Bien que le Canada et l’Europe reconnaissent tous deux l’importance stratégique de l’ESG, leurs approches reflètent des environnements réglementaires et des maturités de marché distincts. Au Canada, l’adoption de l’ESG est principalement guidée par le marché et non imposée, avec une utilisation croissante de certifications vertes comme LEED et BOMA, et une attention accrue à la résilience climatique et à l’équité sociale. Toutefois, les méthodes de reporting ESG et les méthodologies d’évaluation standardisées restent limitées, laissant place à l’interprétation et à l’incohérence. L’Europe, en revanche, adopte une approche réglementaire. La taxonomie de l’UE et la directive sur la publication d’informations en matière de durabilité (CSRD) imposent des divulgations ESG, tandis que les normes de performance énergétique restreignent la location de bâtiments inefficaces. Les évaluateurs européens utilisent des cadres structurés pour intégrer la durabilité dans les modèles financiers, faisant de l’ESG une composante essentielle de la valeur des actifs plutôt qu’un simple complément.

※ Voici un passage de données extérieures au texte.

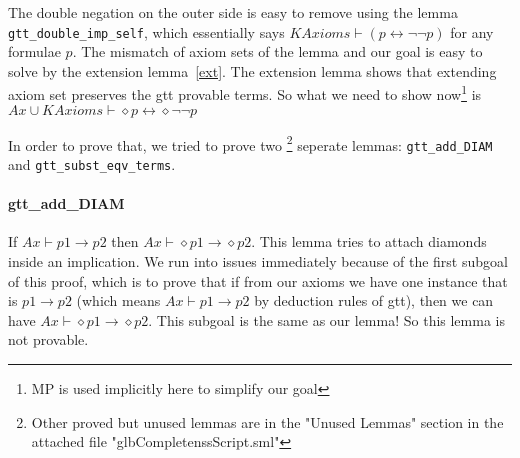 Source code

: \documentclass[submission,copyright,creativecommons]{eptcs}
\begin{document}
The double negation on the outer side is easy to remove using the lemma 
\texttt{gtt\_double\_imp\_self}, which essentially says $KAxioms \vdash (p \leftrightarrow \neg \neg p)$
for any formulae $p$. The mismatch of axiom sets of the lemma and our goal is easy 
to solve by the extension lemma~\ref{ext}. The 
extension lemma shows that extending axiom set preserves the gtt provable terms. So what we need to show now\footnote{MP is 
used implicitly here to simplify our goal} is 
$Ax \cup KAxioms \vdash \diamond p \leftrightarrow \diamond \neg \neg p$ 

In order to prove that, we tried to prove two
\footnote{Other proved but unused lemmas are in the "Unused Lemmas" section in the attached file "glbCompletenssScript.sml"} seperate lemmas: \texttt{gtt\_add\_DIAM}
and \texttt{gtt\_subst\_eqv\_terms}.

\paragraph{gtt\_add\_DIAM} If $Ax \vdash p1 \rightarrow p2$ then $Ax \vdash \diamond p1 \rightarrow \diamond p2$.
This lemma tries to attach diamonds inside an implication. 
We run into issues immediately because of the first subgoal of this 
proof, which is to prove that if from our axioms we have one instance that 
is $p1 \rightarrow p2$ (which means $Ax \vdash p1 \rightarrow p2$ by 
deduction rules of gtt), then we can have $Ax \vdash \diamond p1 \rightarrow \diamond p2$.
This subgoal is the same as our lemma! So this lemma is not provable. 
\end{document}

Cette évolution de l’ESG s’inscrit dans une transformation plus large de l’évaluation – où la technologie rencontre la responsabilité, et où la précision des données s’allie à la prévoyance éthique.

Conclusion : naviguer dans la nouvelle normalité

Dans le paysage actuel en constante évolution, l’évaluation immobilière n’est plus une photographie figée – c’est une discipline dynamique et multidimensionnelle, façonnée par la technologie, l’éthique et les forces mondiales. La convergence de l’IA, de la blockchain et de la tokenisation transforme la manière dont la valeur est mesurée, échangée et comprise, tandis que l’intégration de l’ESG garantit que l’évaluation reflète non seulement la performance financière, mais aussi la résilience à long terme et l’impact sociétal. En 2025, si le métavers a lancé la conversation, ce sont les défis bien réels – changement climatique, instabilité économique et accélération numérique – qui définissent l’avenir de l’évaluation. Dans ce nouveau paradigme, les professionnels de l’évaluation ne sont plus de simples analystes du marché – ce sont des conseillers stratégiques capables de naviguer dans la complexité avec clarté. Équilibrer précision et volatilité exige plus que de meilleurs outils ; cela nécessite un changement de mentalité : passer de formules rigides à des cadres flexibles, d’une expertise isolée à une intelligence collaborative. La profession exige désormais des compétences hybrides qui allient science des données et intuition humaine, capables d’anticiper la valeur de demain à travers le prisme de la transparence, de l’éthique et de l’adaptabilité. Que vous soyez investisseur, promoteur ou évaluateur, le message est clair : adoptez les outils, respectez les risques et ne cessez jamais d’apprendre.